You’ve probably heard it a million times: “You need 10,000 hours to master a skill.” It sounds dramatic. But is it true? Let’s look into it, because behind that number is something valuable. And a better way to think about your own journey.
Where It All Started
The number comes from Anders Ericsson’s research into elite performers. He didn’t say, “Do this many hours and boom, you’re a master.” He studied people already pushing hard. The “10,000” was more a descriptive average than a universal rule.
When Malcolm Gladwell later popularised it in Outliers, the idea went mainstream. This is likely where you heard it, or from someone who heard it there. Suddenly everyone timed their practice sessions. Suddenly it became a target. But that rigid form wasn’t what the original work intended.

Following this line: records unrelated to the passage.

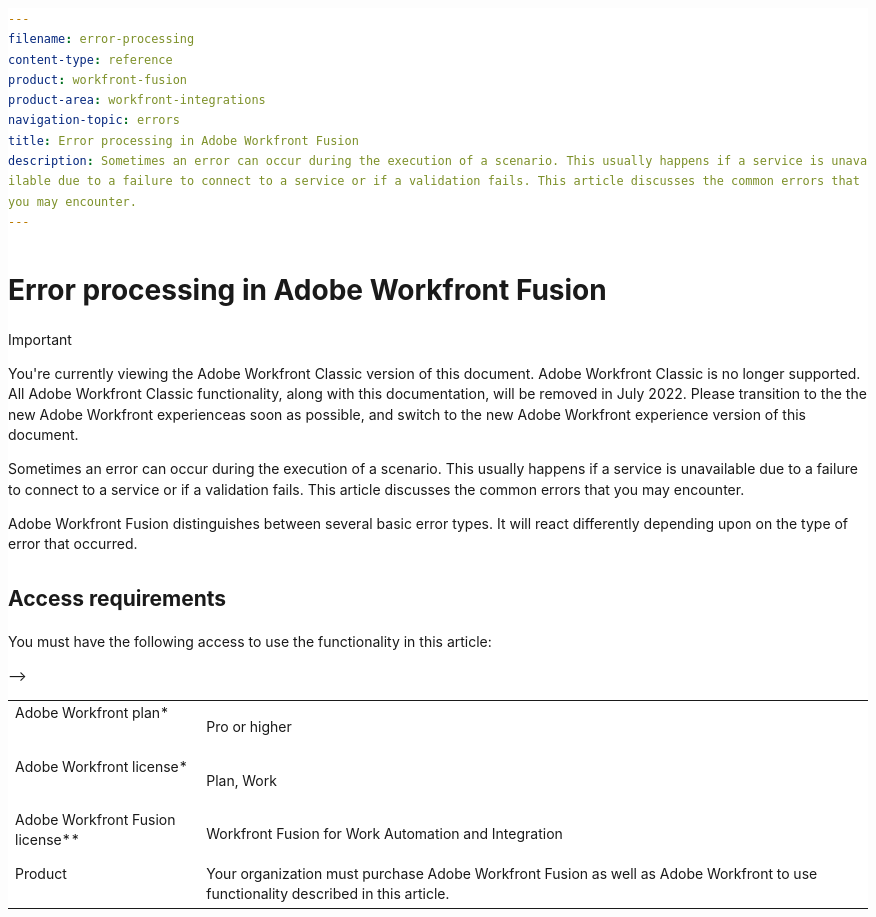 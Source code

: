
 ```yaml
---
filename: error-processing
content-type: reference
product: workfront-fusion
product-area: workfront-integrations
navigation-topic: errors
title: Error processing in Adobe Workfront Fusion
description: Sometimes an error can occur during the execution of a scenario. This usually happens if a service is unavailable due to a failure to connect to a service or if a validation fails. This article discusses the common errors that you may encounter.
---
```


# Error processing in&nbsp;Adobe Workfront Fusion

>[!IMPORTANT]
>
>You're currently viewing the Adobe Workfront Classic version of this document. Adobe Workfront Classic is no longer supported. All Adobe Workfront Classic functionality, along with this documentation, will be removed in July 2022. Please transition to the the new Adobe Workfront experienceas soon as possible, and switch to the new Adobe Workfront experience version of this document.

Sometimes an error can occur during the execution of a scenario. This usually happens if a service is unavailable due to a failure to connect to a service or if a validation fails. This article discusses the common errors that you may encounter.

Adobe Workfront Fusion distinguishes between several basic error types. It will react differently depending upon on the type of error that occurred.

## Access requirements

You must have the following access to use the functionality in this article:

<table cellspacing="0"> 
 <col> 
 <col> 
 <tbody> 
  <tr> 
   <td role="rowheader">Adobe Workfront plan*</td> 
   <td> <p>Pro or higher</p> </td> 
  </tr> 
  <tr data-mc-conditions=""> 
   <td role="rowheader">Adobe Workfront license*</td> 
   <td> <p>Plan, Work</p> </td> 
  </tr> 
  <tr> 
   <td role="rowheader">Adobe Workfront Fusion license**</td> 
   <td> <p>Workfront Fusion for Work Automation and Integration </p>  </td> 
  </tr> 
  <tr> 
   <td role="rowheader">Product</td> 
   <td>Your organization must purchase Adobe Workfront Fusion as well as Adobe Workfront to use functionality described in this article.</td> 
  </tr>   </td> 
   </tr>
  --> 
 </tbody> 
</table>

Doing It Right Beats Doing It Long
Putting in hours is part of it, but alone, it’s not enough. That doesn’t come as a surprise to anyone. What really counts is how you use those hours. Repeating sloppy work over and over doesn’t get you better. You need forward motion. Feedback. Experimentation. You need to try and fail on your way up.

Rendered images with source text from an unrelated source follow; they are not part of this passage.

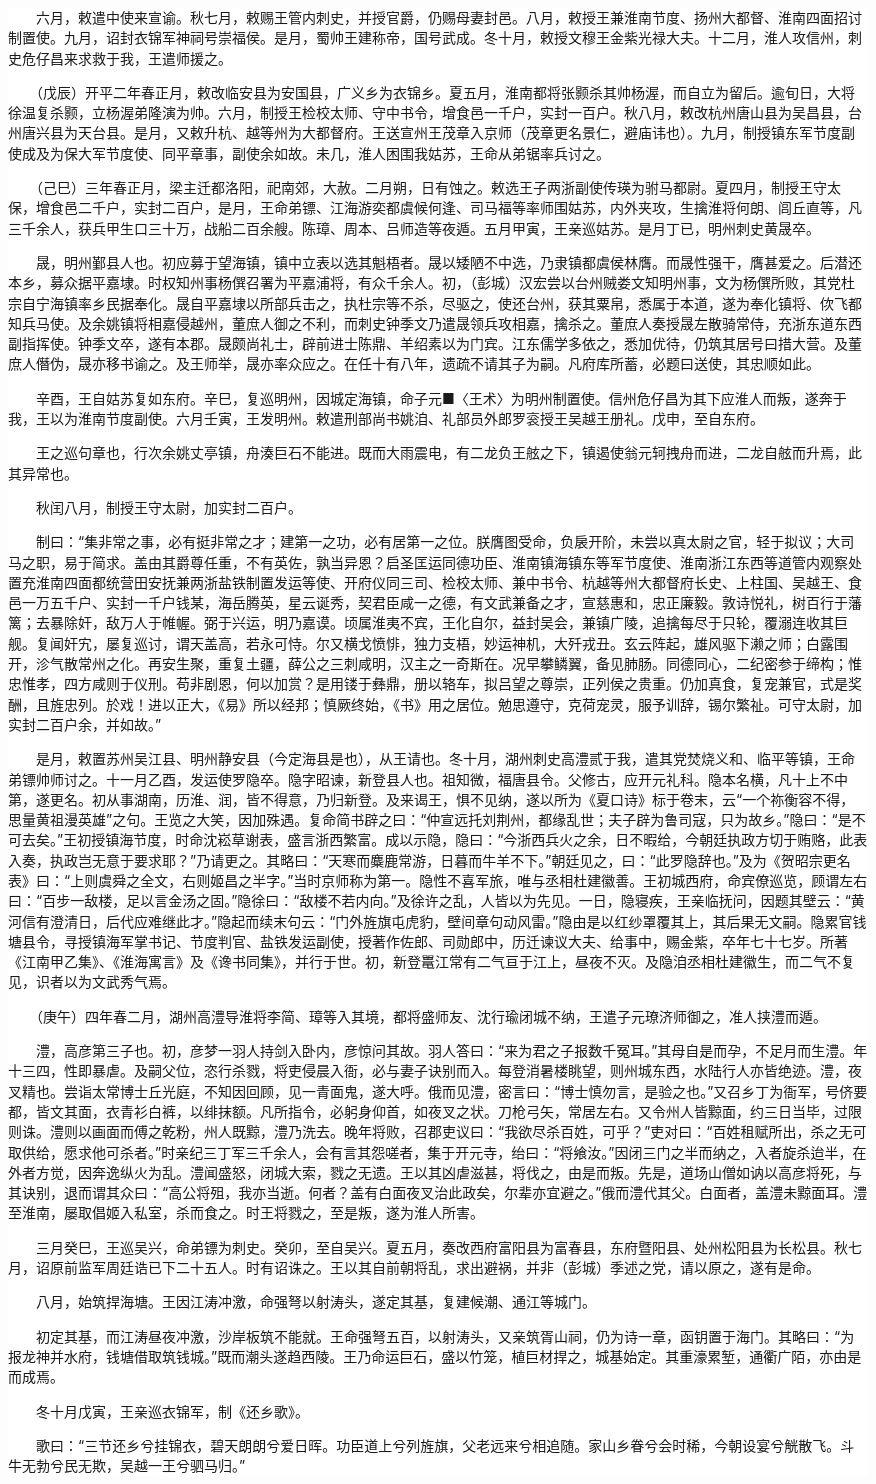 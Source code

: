 　　六月，敕遣中使来宣谕。秋七月，敕赐王管内刺史，并授官爵，仍赐母妻封邑。八月，敕授王兼淮南节度、扬州大都督、淮南四面招讨制置使。九月，诏封衣锦军神祠号崇福侯。是月，蜀帅王建称帝，国号武成。冬十月，敕授文穆王金紫光禄大夫。十二月，淮人攻信州，刺史危仔昌来求救于我，王遣师援之。 

　　（戊辰）开平二年春正月，敕改临安县为安国县，广义乡为衣锦乡。夏五月，淮南都将张颢杀其帅杨渥，而自立为留后。逾旬日，大将徐温复杀颢，立杨渥弟隆演为帅。六月，制授王检校太师、守中书令，增食邑一千户，实封一百户。秋八月，敕改杭州唐山县为吴昌县，台州唐兴县为天台县。是月，又敕升杭、越等州为大都督府。王送宣州王茂章入京师（茂章更名景仁，避庙讳也）。九月，制授镇东军节度副使成及为保大军节度使、同平章事，副使余如故。未几，淮人困围我姑苏，王命从弟锯率兵讨之。 

　　（己巳）三年春正月，梁主迁都洛阳，祀南郊，大赦。二月朔，日有蚀之。敕选王子两浙副使传瑛为驸马都尉。夏四月，制授王守太保，增食邑二千户，实封二百户，是月，王命弟镖、江海游奕都虞候何逢、司马福等率师围姑苏，内外夹攻，生擒淮将何朗、闾丘直等，凡三千余人，获兵甲生口三十万，战船二百余艘。陈璋、周本、吕师造等夜遁。五月甲寅，王亲巡姑苏。是月丁已，明州刺史黄晟卒。 

　　晟，明州鄞县人也。初应募于望海镇，镇中立表以选其魁梧者。晟以矮陋不中选，乃隶镇都虞侯林膺。而晟性强干，膺甚爱之。后潜还本乡，募众据平嘉埭。时权知州事杨僎召署为平嘉浦将，有众千余人。初，（彭城）汉宏尝以台州贼娄文知明州事，文为杨僎所败，其党杜宗自宁海镇率乡民据奉化。晟自平嘉埭以所部兵击之，执杜宗等不杀，尽驱之，使还台州，获其粟帛，悉属于本道，遂为奉化镇将、佽飞都知兵马使。及余姚镇将相嘉侵越州，董庶人御之不利，而刺史钟季文乃遣晟领兵攻相嘉，擒杀之。董庶人奏授晟左散骑常侍，充浙东道东西副指挥使。钟季文卒，遂有本郡。晟颇尚礼士，辟前进士陈鼎、羊绍素以为门宾。江东儒学多依之，悉加优待，仍筑其居号曰措大营。及董庶人僭伪，晟亦移书谕之。及王师举，晟亦率众应之。在任十有八年，遗疏不请其子为嗣。凡府库所蓄，必题曰送使，其忠顺如此。 

　　辛酉，王自姑苏复如东府。辛巳，复巡明州，因城定海镇，命子元■〈王术〉为明州制置使。信州危仔昌为其下应淮人而叛，遂奔于我，王以为淮南节度副使。六月壬寅，王发明州。敕遣刑部尚书姚洎、礼部员外郎罗衮授王吴越王册礼。戊申，至自东府。 

　　王之巡句章也，行次余姚丈亭镇，舟湊巨石不能进。既而大雨震电，有二龙负王舷之下，镇遏使翁元轲拽舟而进，二龙自舷而升焉，此其异常也。 

　　秋闰八月，制授王守太尉，加实封二百户。 

　　制曰：“集非常之事，必有挺非常之才；建第一之功，必有居第一之位。朕膺图受命，负扆开阶，未尝以真太尉之官，轻于拟议；大司马之职，易于简求。盖由其爵尊任重，不有英佐，孰当异恩？启圣匡运同德功臣、淮南镇海镇东等军节度使、淮南浙江东西等道管内观察处置充淮南四面都统营田安抚兼两浙盐铁制置发运等使、开府仪同三司、检校太师、兼中书令、杭越等州大都督府长史、上柱国、吴越王、食邑一万五千户、实封一千户钱某，海岳腾英，星云诞秀，契君臣咸一之德，有文武兼备之才，宣慈惠和，忠正廉毅。敦诗悦礼，树百行于藩篱；去暴除奸，敌万人于帷幄。弼于兴运，明乃嘉谟。顷属淮夷不宾，王化自尔，益封吴会，兼镇广陵，追擒每尽于只轮，覆溺连收其巨舰。复闻奸宄，屡复巡讨，谓天盖高，若永可恃。尔又横戈愤悱，独力支梧，妙运神机，大歼戎丑。玄云阵起，雄风驱下濑之师；白露围开，沴气散常州之化。再安生聚，重复土疆，薛公之三刺咸明，汉主之一奇斯在。况早攀鳞翼，备见肺肠。同德同心，二纪密参于缔构；惟忠惟孝，四方咸则于仪刑。苟非剧恩，何以加赏？是用镂于彝鼎，册以辂车，拟吕望之尊崇，正列侯之贵重。仍加真食，复宠兼官，式是奖酬，且旌忠列。於戏！进以正大，《易》所以经邦；慎厥终始，《书》用之居位。勉思遵守，克荷宠灵，服予训辞，锡尔繁祉。可守太尉，加实封二百户余，并如故。” 

　　是月，敕置苏州吴江县、明州静安县（今定海县是也），从王请也。冬十月，湖州刺史高澧贰于我，遣其党焚烧义和、临平等镇，王命弟镖帅师讨之。十一月乙酉，发运使罗隐卒。隐字昭谏，新登县人也。祖知微，福唐县令。父修古，应开元礼科。隐本名横，凡十上不中第，遂更名。初从事湖南，历淮、润，皆不得意，乃归新登。及来谒王，惧不见纳，遂以所为《夏口诗》标于卷末，云“一个祢衡容不得，思量黄祖漫英雄”之句。王览之大笑，因加殊遇。复命简书辟之曰：“仲宣远托刘荆州，都缘乱世；夫子辟为鲁司寇，只为故乡。”隐曰：“是不可去矣。”王初授镇海节度，时命沈崧草谢表，盛言浙西繁富。成以示隐，隐曰：“今浙西兵火之余，日不暇给，今朝廷执政方切于贿赂，此表入奏，执政岂无意于要求耶？”乃请更之。其略曰：“天寒而麋鹿常游，日暮而牛羊不下。”朝廷见之，曰：“此罗隐辞也。”及为《贺昭宗更名表》曰：“上则虞舜之全文，右则姬昌之半字。”当时京师称为第一。隐性不喜军旅，唯与丞相杜建徽善。王初城西府，命宾僚巡览，顾谓左右曰：“百步一敌楼，足以言金汤之固。”隐徐曰：“敌楼不若内向。”及徐许之乱，人皆以为先见。一日，隐寝疾，王亲临抚问，因题其壁云：“黄河信有澄清日，后代应难继此才。”隐起而续末句云：“门外旌旗屯虎豹，壁间章句动风雷。”隐由是以红纱罩覆其上，其后果无文嗣。隐累官钱塘县令，寻授镇海军掌书记、节度判官、盐铁发运副使，授著作佐郎、司勋郎中，历迁谏议大夫、给事中，赐金紫，卒年七十七岁。所著《江南甲乙集》、《淮海寓言》及《谗书同集》，并行于世。初，新登鼍江常有二气亘于江上，昼夜不灭。及隐洎丞相杜建徽生，而二气不复见，识者以为文武秀气焉。 

　　（庚午）四年春二月，湖州高澧导淮将李简、璋等入其境，都将盛师友、沈行瑜闭城不纳，王遣子元璙济师御之，准人挟澧而遁。 

　　澧，高彦第三子也。初，彦梦一羽人持剑入卧内，彦惊问其故。羽人答曰：“来为君之子报数千冤耳。”其母自是而孕，不足月而生澧。年十三四，性即暴虐。及嗣父位，恣行杀戮，将吏侵晨入衙，必与妻子诀别而入。每登消暑楼眺望，则州城东西，水陆行人亦皆绝迹。澧，夜叉精也。尝诣太常博士丘光庭，不知因回顾，见一青面鬼，遂大呼。俄而见澧，密言曰：“博士慎勿言，是验之也。”又召乡丁为衙军，号侪要都，皆文其面，衣青衫白裤，以绯抹额。凡所指令，必躬身仰首，如夜叉之状。刀枪弓矢，常居左右。又令州人皆黥面，约三日当毕，过限则诛。澧则以画面而傅之乾粉，州人既黥，澧乃洗去。晚年将败，召郡吏议曰：“我欲尽杀百姓，可乎？”吏对曰：“百姓租赋所出，杀之无可取供给，愿求他可杀者。”时亲纪三丁军三千余人，会有言其怨嗟者，集于开元寺，绐曰：“将飨汝。”因闭三门之半而纳之，入者旋杀迨半，在外者方觉，因奔逸纵火为乱。澧闻盛怒，闭城大索，戮之无遗。王以其凶虐滋甚，将伐之，由是而叛。先是，道场山僧如讷以高彦将死，与其诀别，退而谓其众曰：“高公将殂，我亦当逝。何者？盖有白面夜叉治此政矣，尔辈亦宜避之。”俄而澧代其父。白面者，盖澧未黥面耳。澧至淮南，屡取倡姬入私室，杀而食之。时王将戮之，至是叛，遂为淮人所害。 

　　三月癸巳，王巡吴兴，命弟镖为刺史。癸卯，至自吴兴。夏五月，奏改西府富阳县为富春县，东府暨阳县、处州松阳县为长松县。秋七月，诏原前监军周廷诰已下二十五人。时有诏诛之。王以其自前朝将乱，求出避祸，并非（彭城）季述之党，请以原之，遂有是命。 

　　八月，始筑捍海塘。王因江涛冲激，命强弩以射涛头，遂定其基，复建候潮、通江等城门。 

　　初定其基，而江涛昼夜冲激，沙岸板筑不能就。王命强弩五百，以射涛头，又亲筑胥山祠，仍为诗一章，函钥置于海门。其略曰：“为报龙神并水府，钱塘借取筑钱城。”既而潮头遂趋西陵。王乃命运巨石，盛以竹笼，植巨材捍之，城基始定。其重濠累堑，通衢广陌，亦由是而成焉。 

　　冬十月戊寅，王亲巡衣锦军，制《还乡歌》。 

　　歌曰：“三节还乡兮挂锦衣，碧天朗朗兮爱日晖。功臣道上兮列旌旗，父老远来兮相追随。家山乡眷兮会时稀，今朝设宴兮觥散飞。斗牛无勃兮民无欺，吴越一王兮驷马归。”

If you’re into music, you’ll know what we mean. You’ll turn knobs, swap pedals, test tone after tone. You’ll test the best guitar distortion pedals because you want to find an edge, a unique sound. Each tweak is part of building your identity as a player.
It’s so much better to spend two hours doing something that stretches your limits than ten times repeating what you already know. Real growth happens at the edge of your ability.
Loving The Climb
The big “10,000” feels like a mountain. It can stall you before you even start. But what if you reframe it? What if you focus on today, on this session, on the push. Not on the eventual destination.
Joy is a better motivator than pressure. If you dance because it feels electric, if you write because your hands itch to form words, you’ll go further than any timer can push you.
Your mistakes, your flops, your weird failures aren’t wasted. They’re the grit in your story. The scars that remind you how far you’ve come.
How Skills Grow
Expect plateaus, dips, doubts. It’s part of the ride. You’ll hit times when it feels like nothing’s happening. But often, change hides under the surface. You improve while you rest and absorb while you pause. Deliberate practice is the key. Planning your moves. Addressing your weak spots. Getting honest feedback. Then stepping back in, again and again.
Keep Showing Up
Maybe you’ll hit 10,000 hours. Maybe you won’t. It doesn’t even matter. What matters is grit. Your capacity to come back. Every hour of intention, every session of honest work. There’s no final “mastered” badge in art, craft, sport. Only deeper skill, more nuance. So pick up your instrument, your tool, your medium, and keep at it.